In light of the travel restrictions continuing into 2021 and uncertainty around when they may be eased the Directors also consider it prudent not to declare a final dividend in relation to the year ended 31 December 2020.

As travel restrictions continued in and throughout most of 2021, the Board did not declare or pay any interim dividend relating to 2021.

Following the easing of travel restrictions in 2022, and the consequent improvement in passenger revenues together with the continuation of strong performance in all other revenue streams, the Board has considered it appropriate to recommence the payment of dividends. The Board is proposing the payment of a dividend of 9.00 cent per ordinary share on 7 July 2022 to shareholders on the register at the close of business on 10 June 2022. Irish dividend withholding tax will be deducted where appropriate. In November the Group bought back 4.6 million shares which were cancelled. The total consideration paid for these shares was €19.8 million (2020: €1.7 million).

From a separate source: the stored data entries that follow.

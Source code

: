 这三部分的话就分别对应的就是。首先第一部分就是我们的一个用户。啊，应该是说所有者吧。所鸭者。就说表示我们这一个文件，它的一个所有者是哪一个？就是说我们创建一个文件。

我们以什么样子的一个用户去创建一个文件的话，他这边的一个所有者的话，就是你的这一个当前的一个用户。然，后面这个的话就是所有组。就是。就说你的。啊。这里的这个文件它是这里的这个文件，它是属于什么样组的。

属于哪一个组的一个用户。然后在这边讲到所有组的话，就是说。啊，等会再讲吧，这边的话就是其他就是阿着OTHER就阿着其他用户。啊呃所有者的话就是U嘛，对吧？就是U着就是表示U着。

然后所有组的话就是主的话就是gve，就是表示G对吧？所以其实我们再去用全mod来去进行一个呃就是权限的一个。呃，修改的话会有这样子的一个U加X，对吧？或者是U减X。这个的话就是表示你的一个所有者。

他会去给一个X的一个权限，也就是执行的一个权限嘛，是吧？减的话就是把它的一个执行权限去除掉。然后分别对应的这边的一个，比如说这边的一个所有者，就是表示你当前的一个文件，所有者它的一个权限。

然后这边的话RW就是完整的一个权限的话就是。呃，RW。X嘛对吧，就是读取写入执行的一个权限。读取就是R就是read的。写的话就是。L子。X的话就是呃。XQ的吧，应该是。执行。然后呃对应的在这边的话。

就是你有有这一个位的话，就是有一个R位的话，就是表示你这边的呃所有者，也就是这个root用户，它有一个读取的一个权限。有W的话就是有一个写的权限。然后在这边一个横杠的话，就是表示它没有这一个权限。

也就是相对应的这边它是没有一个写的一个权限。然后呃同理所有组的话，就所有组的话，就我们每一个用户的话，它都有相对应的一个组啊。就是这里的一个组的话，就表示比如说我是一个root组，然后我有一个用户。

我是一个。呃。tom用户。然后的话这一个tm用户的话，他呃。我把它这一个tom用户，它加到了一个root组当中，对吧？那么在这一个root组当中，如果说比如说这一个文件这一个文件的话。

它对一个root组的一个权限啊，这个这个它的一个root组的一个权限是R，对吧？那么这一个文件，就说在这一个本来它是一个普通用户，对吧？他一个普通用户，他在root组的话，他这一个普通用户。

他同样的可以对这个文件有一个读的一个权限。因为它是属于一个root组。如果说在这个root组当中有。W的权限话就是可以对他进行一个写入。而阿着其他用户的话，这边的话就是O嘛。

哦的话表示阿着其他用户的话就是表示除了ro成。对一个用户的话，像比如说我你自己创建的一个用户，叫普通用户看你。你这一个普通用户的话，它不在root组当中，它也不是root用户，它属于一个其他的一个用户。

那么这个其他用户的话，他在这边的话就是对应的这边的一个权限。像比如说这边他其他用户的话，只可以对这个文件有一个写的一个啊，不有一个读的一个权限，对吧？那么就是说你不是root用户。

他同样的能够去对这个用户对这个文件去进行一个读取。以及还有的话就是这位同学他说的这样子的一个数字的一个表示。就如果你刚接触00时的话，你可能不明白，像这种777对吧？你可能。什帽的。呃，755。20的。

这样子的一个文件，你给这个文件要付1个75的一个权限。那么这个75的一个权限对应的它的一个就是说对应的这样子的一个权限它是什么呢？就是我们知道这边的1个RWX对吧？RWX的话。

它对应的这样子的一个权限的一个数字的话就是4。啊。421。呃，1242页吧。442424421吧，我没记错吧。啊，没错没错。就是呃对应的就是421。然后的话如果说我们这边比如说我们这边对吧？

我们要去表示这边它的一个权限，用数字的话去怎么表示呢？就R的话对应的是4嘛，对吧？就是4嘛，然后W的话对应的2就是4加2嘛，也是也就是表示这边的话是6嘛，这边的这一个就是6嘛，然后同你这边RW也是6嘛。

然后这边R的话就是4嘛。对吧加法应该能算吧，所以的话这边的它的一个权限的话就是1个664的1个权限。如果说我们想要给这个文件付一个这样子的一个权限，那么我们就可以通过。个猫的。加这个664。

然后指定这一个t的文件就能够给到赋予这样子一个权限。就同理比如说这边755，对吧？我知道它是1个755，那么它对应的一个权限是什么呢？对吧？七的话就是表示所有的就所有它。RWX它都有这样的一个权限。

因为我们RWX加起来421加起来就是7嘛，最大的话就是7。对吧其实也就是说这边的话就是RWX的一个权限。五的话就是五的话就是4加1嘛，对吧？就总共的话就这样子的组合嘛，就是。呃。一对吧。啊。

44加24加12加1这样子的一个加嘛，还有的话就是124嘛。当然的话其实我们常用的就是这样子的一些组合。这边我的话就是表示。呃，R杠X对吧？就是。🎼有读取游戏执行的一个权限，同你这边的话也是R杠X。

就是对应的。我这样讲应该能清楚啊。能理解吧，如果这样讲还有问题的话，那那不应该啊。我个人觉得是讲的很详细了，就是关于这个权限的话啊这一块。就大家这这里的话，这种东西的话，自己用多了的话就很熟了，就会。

The Group has four, separately funded, company-sponsored defined benefit obligations covering employees in Ireland, the UK and the Netherlands. The Group also participates in the UK based industry-wide scheme, the Merchant Navy Officers Pension Fund (MNOPF) in which participating employers share joint and several liability. Aggregate pension assets in the four company-sponsored schemes at year end were €145.8 million (2020: €139.6 million), while combined pension liabilities were €140.5 million (2020: €140.8 million). The total net surplus of all defined benefit pension schemes at 31 December 2021 was €5.3 million in comparison to €1.2 million deficit at 31 December 2020.

On 9 December 2020, the Trustee of the Group’s principal defined benefit pension scheme entered into a transaction whereby the liabilities relating to pensions in payment at the transaction date were transferred to a third-party insurer on payment of a premium of €160.6 million. This gave rise to a non-cash settlement loss of €9.3 million being the difference between the present value of the transferred liabilities discounted at the AA corporate bond rate used for IAS 19 valuation purposes at the transaction date and the premium paid. The Trustee, in agreement with the Company, also augmented the pension benefits of certain members resulting in an augmentation cost of €1.1 million being the present value of the future benefit changes. The Group’s subsidiary, Irish Ferries Limited, the sponsoring employer of the scheme, underwrites the scheme’s administration expenses and incurred expenses totalling €0.8 million relating to the above transaction. This was an important step for the Group in both reducing the quantum and volatility of pension liabilities on its balance sheet and safeguarding pensioner benefits into the future.

Financial risk management

The principal objective of the Group’s treasury policy is the minimisation of financial risk at reasonable cost. To minimise risk the Group may use interest rate swaps and forward foreign currency contracts. The Group does not trade in financial instruments for speculative purposes.

Interest rate management

The interest rates on Group borrowings at 31 December 2021, comprising loan notes and finance lease obligations have been fixed at a contracted rate at the date of drawdown with the relevant lender, eliminating exposure to interest rate risk on borrowings. The average effective interest rate at 31 December 2021 was 1.60% (2020: 1.60%). Debt interest cover under our banking covenants to operating cash flows for the year was 12.6 times (2020: 5.1 times).

Currency management

The Group has determined that the euro is the operating currency in which it reports its results. The Group also has significant sterling and US dollar cash flows. The Group’s principal policy is to minimise currency risk by matching foreign currency assets and liabilities and to match cash flows of like currencies. Exposure to the US dollar relates mainly to fuel costs. The Group has in place fuel surcharge arrangements with its commercial customers which recovers a portion of movements in euro fuel costs above a base level which partially mitigates the exposure to US dollar currency movements.

Commodity price management

Bunker oil costs constitute a separate and significant operational risk, partly as a result of historically significant price fluctuations. In the Container and Terminal Division bunker costs above a base level are offset to a large extent by the application of prearranged price adjustments with our customers. Similar arrangements are in place with freight customers in the Ferries Division. In the passenger sector, changes in bunker costs are included in the ticket price to the extent that market conditions will allow. Bunker consumption was 129,400 tonnes in 2021 (2020: 107,300 tonnes). The increase in consumption was primarily due to increased activity levels in the Container and Terminal Division and the Ferries Division’s new service on the English Channel. The average cost per tonne of heavy fuel oil (HFO) fuel in 2021 was 40% higher than in 2020 while marine gas oil (MGO) was 34% higher than in 2020.

Credit risk

The Group’s credit risk arising on its financial assets is principally attributable to its trade and other receivables. The concentration of credit risk in relation to trade is limited due to the exposure being spread over a large number of counterparties and customers. The Group also has a significant long term receivable relating to a bareboat hire purchase arrangement which is secured by retention of title to the vessel.


It is Group policy to maintain available facilities which allow the Group to conduct its business in an orderly manner. The target level is reviewed from time to time in line with the Group’s future requirements over the medium term and will comprise cash deposits and committed banking facilities. Total available facilities at 31 December 2021 amounted to €118.9 million, comprising cash balances of €38.5 million together with undrawn committed facilities of €80.4 million with average maturity of 2.4 years (2020: 3.1 years). Total drawn facilities of €123.7 million had an average maturity of 3.6 years (2020: 4.6 years) over remaining terms of up to 9 years (2020: 10 years).